__DATA FOR PROCESSING__
########
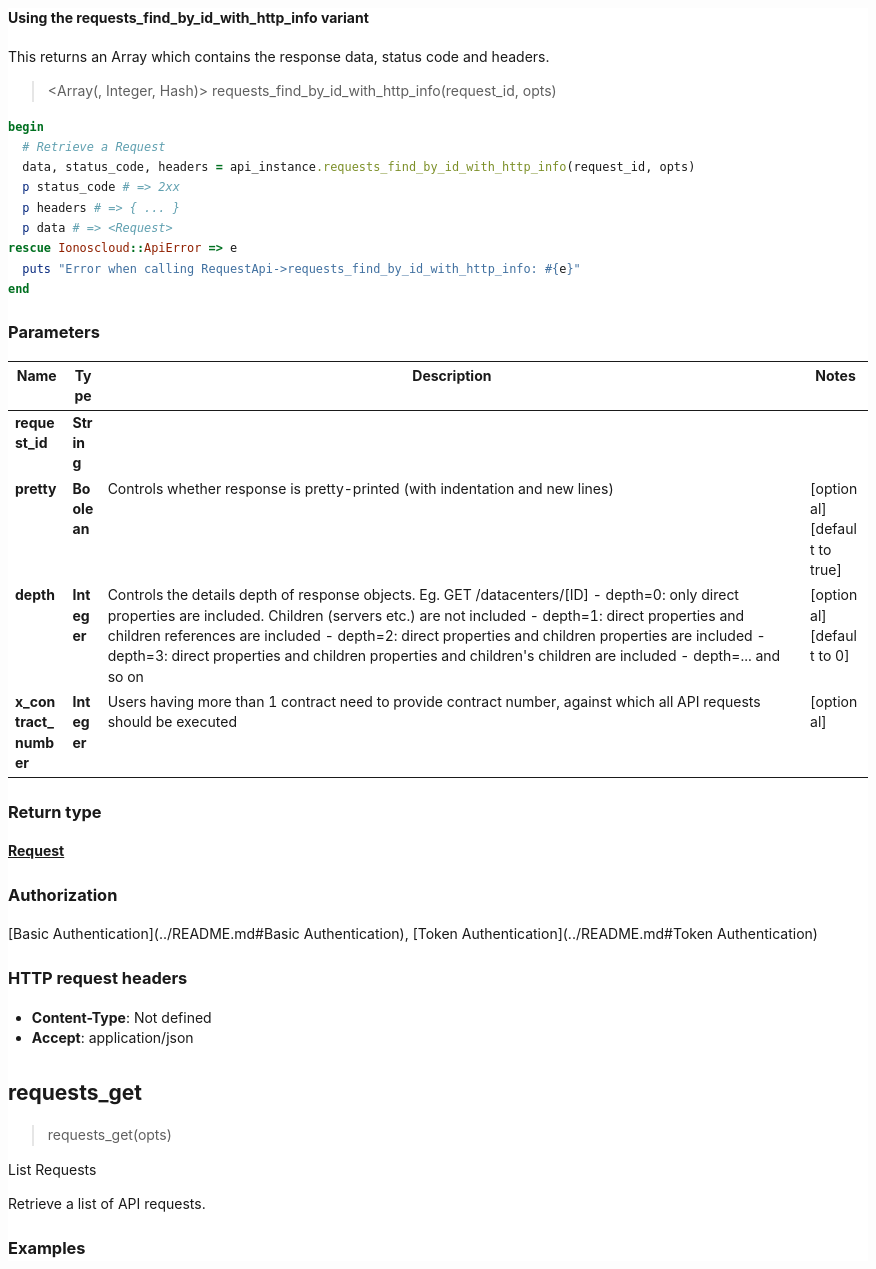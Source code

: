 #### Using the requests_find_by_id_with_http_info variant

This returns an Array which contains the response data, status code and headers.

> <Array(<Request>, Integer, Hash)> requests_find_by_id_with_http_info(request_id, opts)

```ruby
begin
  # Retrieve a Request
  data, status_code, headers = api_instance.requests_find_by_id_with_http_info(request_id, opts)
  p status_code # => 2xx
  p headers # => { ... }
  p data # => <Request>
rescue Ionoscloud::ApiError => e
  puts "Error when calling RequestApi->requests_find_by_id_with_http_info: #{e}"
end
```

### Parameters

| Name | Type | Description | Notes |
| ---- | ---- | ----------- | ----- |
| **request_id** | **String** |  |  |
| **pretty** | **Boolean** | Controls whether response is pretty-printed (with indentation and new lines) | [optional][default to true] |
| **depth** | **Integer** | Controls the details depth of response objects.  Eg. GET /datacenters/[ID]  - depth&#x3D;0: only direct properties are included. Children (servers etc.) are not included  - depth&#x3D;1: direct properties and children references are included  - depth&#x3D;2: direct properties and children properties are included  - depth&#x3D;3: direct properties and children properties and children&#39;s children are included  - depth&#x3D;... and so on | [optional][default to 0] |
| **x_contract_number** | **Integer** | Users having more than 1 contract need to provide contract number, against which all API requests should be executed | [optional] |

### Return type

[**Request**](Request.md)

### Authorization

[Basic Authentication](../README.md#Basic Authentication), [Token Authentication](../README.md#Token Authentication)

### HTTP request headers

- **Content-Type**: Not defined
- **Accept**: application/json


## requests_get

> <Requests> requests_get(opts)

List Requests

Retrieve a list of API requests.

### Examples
########
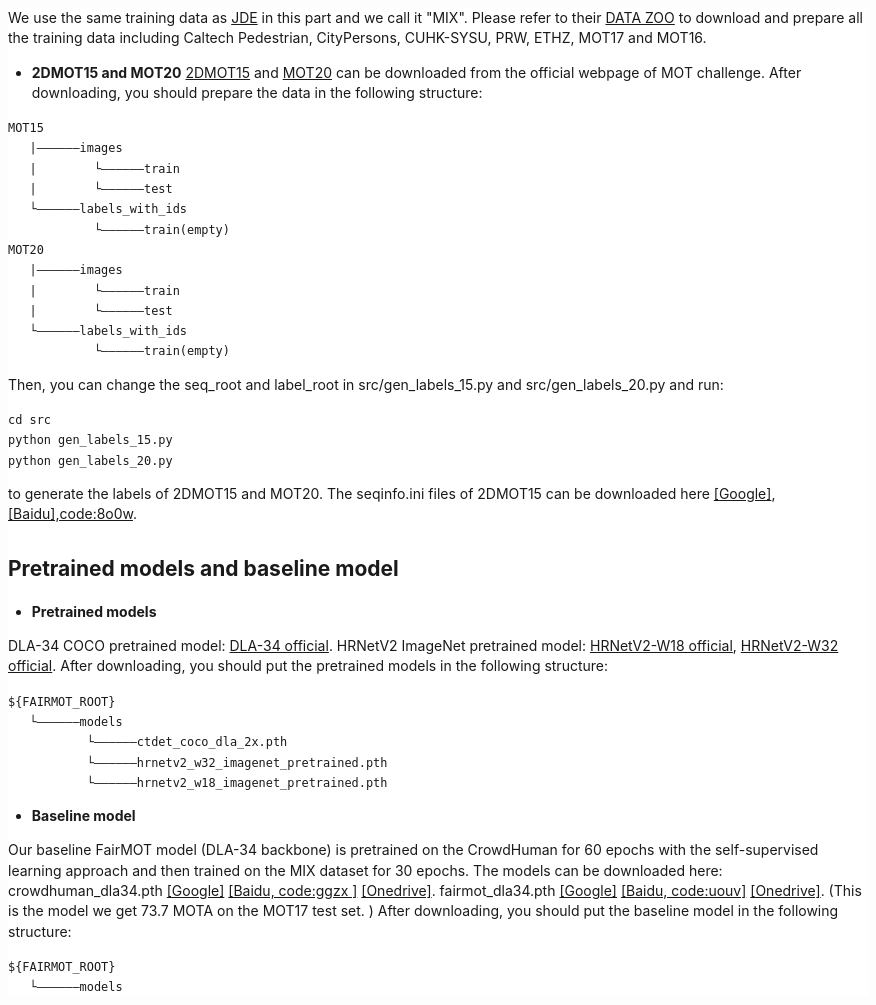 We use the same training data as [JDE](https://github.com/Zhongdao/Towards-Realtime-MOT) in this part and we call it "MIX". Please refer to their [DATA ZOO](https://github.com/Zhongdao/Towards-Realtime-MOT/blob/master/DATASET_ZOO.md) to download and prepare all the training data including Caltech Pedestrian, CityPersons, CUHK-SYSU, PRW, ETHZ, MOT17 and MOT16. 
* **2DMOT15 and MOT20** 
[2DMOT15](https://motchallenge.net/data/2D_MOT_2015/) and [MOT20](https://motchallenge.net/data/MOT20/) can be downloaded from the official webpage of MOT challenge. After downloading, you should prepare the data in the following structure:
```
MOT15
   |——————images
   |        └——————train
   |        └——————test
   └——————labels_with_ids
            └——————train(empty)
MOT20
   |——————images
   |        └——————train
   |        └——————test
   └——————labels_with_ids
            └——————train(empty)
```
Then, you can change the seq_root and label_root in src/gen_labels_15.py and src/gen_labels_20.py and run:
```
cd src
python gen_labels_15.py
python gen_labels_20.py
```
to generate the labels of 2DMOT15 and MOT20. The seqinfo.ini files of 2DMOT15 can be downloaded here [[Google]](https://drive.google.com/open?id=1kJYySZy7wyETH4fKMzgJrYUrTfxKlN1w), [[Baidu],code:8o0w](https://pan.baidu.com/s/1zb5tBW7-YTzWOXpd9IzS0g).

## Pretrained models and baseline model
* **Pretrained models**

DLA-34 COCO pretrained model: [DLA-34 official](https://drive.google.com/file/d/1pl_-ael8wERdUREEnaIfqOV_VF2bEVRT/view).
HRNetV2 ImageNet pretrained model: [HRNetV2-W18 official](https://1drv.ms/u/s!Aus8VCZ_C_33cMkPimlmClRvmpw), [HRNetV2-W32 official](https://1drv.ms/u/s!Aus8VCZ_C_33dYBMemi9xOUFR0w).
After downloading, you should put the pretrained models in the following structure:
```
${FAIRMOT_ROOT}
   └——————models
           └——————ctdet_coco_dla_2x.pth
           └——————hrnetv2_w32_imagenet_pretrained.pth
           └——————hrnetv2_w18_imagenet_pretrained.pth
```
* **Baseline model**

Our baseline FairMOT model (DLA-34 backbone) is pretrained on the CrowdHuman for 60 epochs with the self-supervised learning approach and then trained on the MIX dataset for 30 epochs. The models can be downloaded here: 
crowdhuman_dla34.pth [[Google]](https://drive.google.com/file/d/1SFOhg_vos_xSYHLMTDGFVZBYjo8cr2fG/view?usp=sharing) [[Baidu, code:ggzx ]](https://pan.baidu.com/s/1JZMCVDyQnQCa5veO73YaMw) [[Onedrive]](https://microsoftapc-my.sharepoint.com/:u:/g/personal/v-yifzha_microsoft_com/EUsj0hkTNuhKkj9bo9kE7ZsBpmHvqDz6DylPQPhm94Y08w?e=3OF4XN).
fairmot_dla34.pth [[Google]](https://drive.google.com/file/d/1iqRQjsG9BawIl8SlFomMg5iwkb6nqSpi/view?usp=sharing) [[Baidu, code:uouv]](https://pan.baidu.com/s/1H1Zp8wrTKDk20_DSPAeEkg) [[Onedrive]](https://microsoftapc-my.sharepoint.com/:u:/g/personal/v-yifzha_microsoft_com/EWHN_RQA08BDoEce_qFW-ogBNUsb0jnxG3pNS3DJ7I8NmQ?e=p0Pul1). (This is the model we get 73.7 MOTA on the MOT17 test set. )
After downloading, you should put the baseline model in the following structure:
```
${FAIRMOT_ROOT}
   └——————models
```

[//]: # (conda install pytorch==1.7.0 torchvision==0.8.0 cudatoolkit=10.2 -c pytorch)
########
Within the records above, determine the number of lines that hold the word "Retrieve" and return only that value.

2